(Source texts of formatted documents)
----

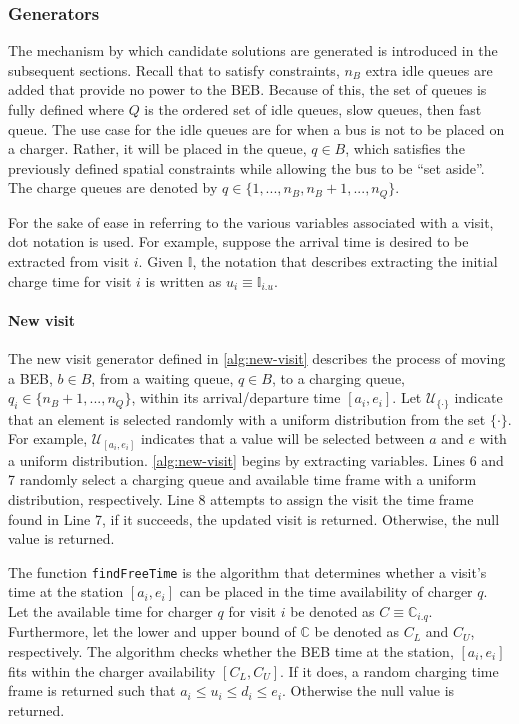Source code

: \documentclass[energies,article,submit,moreauthors]{Definitions/mdpi}
\newcommand{\I}{\mathbb{I}}                 %
\newcommand{\C}{\mathbb{C}}                 %
\newcommand{\U}{\mathcal{U}}                %
\begin{document}
\subsubsection{Generators}
\label{sec:sa-generators}
The mechanism by which candidate solutions are generated is introduced in the subsequent sections. Recall that to
satisfy constraints, \(n_B\) extra idle queues are added that provide no power to the BEB. Because of this, the set of
queues is fully defined where \(Q\) is the ordered set of idle queues, slow queues, then fast queue. The use case for the
idle queues are for when a bus is not to be placed on a charger. Rather, it will be placed in the queue, \(q \in B\), which
satisfies the previously defined spatial constraints while allowing the bus to be ``set aside''. The charge queues are
denoted by \(q \in \{1, ..., n_B , n_B + 1, ..., n_Q\}\).

For the sake of ease in referring to the various variables associated with a visit, dot notation is used. For example,
suppose the arrival time is desired to be extracted from visit \(i\). Given \(\I\), the notation that describes extracting
the initial charge time for visit \(i\) is written as \(u_i \equiv \I_{i.u}\).

\paragraph{New visit}
\label{sec:sa-new-visit}
The new visit generator defined in \ref{alg:new-visit} describes the process of moving a BEB, \(b \in B\), from a waiting
queue, \(q \in B\), to a charging queue, \(q_i \in \{n_B + 1, ..., n_Q\}\), within its arrival/departure time \([a_i, e_i]\). Let
\(\U_{\{\cdot\}}\) indicate that an element is selected randomly with a uniform distribution from the set \(\{\cdot\}\). For
example, \(\U_{[a_i, e_i]}\) indicates that a value will be selected between \(a\) and \(e\) with a uniform distribution.
\ref{alg:new-visit} begins by extracting variables. Lines 6 and 7 randomly select a charging queue and available time
frame with a uniform distribution, respectively. Line 8 attempts to assign the visit the time frame found in Line 7, if
it succeeds, the updated visit is returned. Otherwise, the null value is returned.

The function \texttt{findFreeTime} is the algorithm that determines whether a visit's time at the station \([a_i, e_i]\) can be placed
in the time availability of charger \(q\). Let the available time for charger \(q\) for visit \(i\) be denoted as \(C \equiv
\C_{i.q}\). Furthermore, let the lower and upper bound of \(\C\) be denoted as \(C_L\) and \(C_U\), respectively. The algorithm
checks whether the BEB time at the station, \([a_i, e_i]\) fits within the charger availability \([C_L, C_U]\). If it does,
a random charging time frame is returned such that \(a_i \le u_i \le d_i \le e_i\). Otherwise the null value is returned.
\end{document}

----

Your instructions: Give back the data exactly, with no images.

Exercise output:
Source code

: \documentclass[energies,article,submit,moreauthors]{Definitions/mdpi}
\newcommand{\I}{\mathbb{I}}                 %
\newcommand{\C}{\mathbb{C}}                 %
\newcommand{\U}{\mathcal{U}}                %
\begin{document}
\subsubsection{Generators}
\label{sec:sa-generators}
The mechanism by which candidate solutions are generated is introduced in the subsequent sections. Recall that to
satisfy constraints, \(n_B\) extra idle queues are added that provide no power to the BEB. Because of this, the set of
queues is fully defined where \(Q\) is the ordered set of idle queues, slow queues, then fast queue. The use case for the
idle queues are for when a bus is not to be placed on a charger. Rather, it will be placed in the queue, \(q \in B\), which
satisfies the previously defined spatial constraints while allowing the bus to be ``set aside''. The charge queues are
denoted by \(q \in \{1, ..., n_B , n_B + 1, ..., n_Q\}\).

For the sake of ease in referring to the various variables associated with a visit, dot notation is used. For example,
suppose the arrival time is desired to be extracted from visit \(i\). Given \(\I\), the notation that describes extracting
the initial charge time for visit \(i\) is written as \(u_i \equiv \I_{i.u}\).

\paragraph{New visit}
\label{sec:sa-new-visit}
The new visit generator defined in \ref{alg:new-visit} describes the process of moving a BEB, \(b \in B\), from a waiting
queue, \(q \in B\), to a charging queue, \(q_i \in \{n_B + 1, ..., n_Q\}\), within its arrival/departure time \([a_i, e_i]\). Let
\(\U_{\{\cdot\}}\) indicate that an element is selected randomly with a uniform distribution from the set \(\{\cdot\}\). For
example, \(\U_{[a_i, e_i]}\) indicates that a value will be selected between \(a\) and \(e\) with a uniform distribution.
\ref{alg:new-visit} begins by extracting variables. Lines 6 and 7 randomly select a charging queue and available time
frame with a uniform distribution, respectively. Line 8 attempts to assign the visit the time frame found in Line 7, if
it succeeds, the updated visit is returned. Otherwise, the null value is returned.

The function \texttt{findFreeTime} is the algorithm that determines whether a visit's time at the station \([a_i, e_i]\) can be placed
in the time availability of charger \(q\). Let the available time for charger \(q\) for visit \(i\) be denoted as \(C \equiv
\C_{i.q}\). Furthermore, let the lower and upper bound of \(\C\) be denoted as \(C_L\) and \(C_U\), respectively. The algorithm
checks whether the BEB time at the station, \([a_i, e_i]\) fits within the charger availability \([C_L, C_U]\). If it does,
a random charging time frame is returned such that \(a_i \le u_i \le d_i \le e_i\). Otherwise the null value is returned.
\end{document}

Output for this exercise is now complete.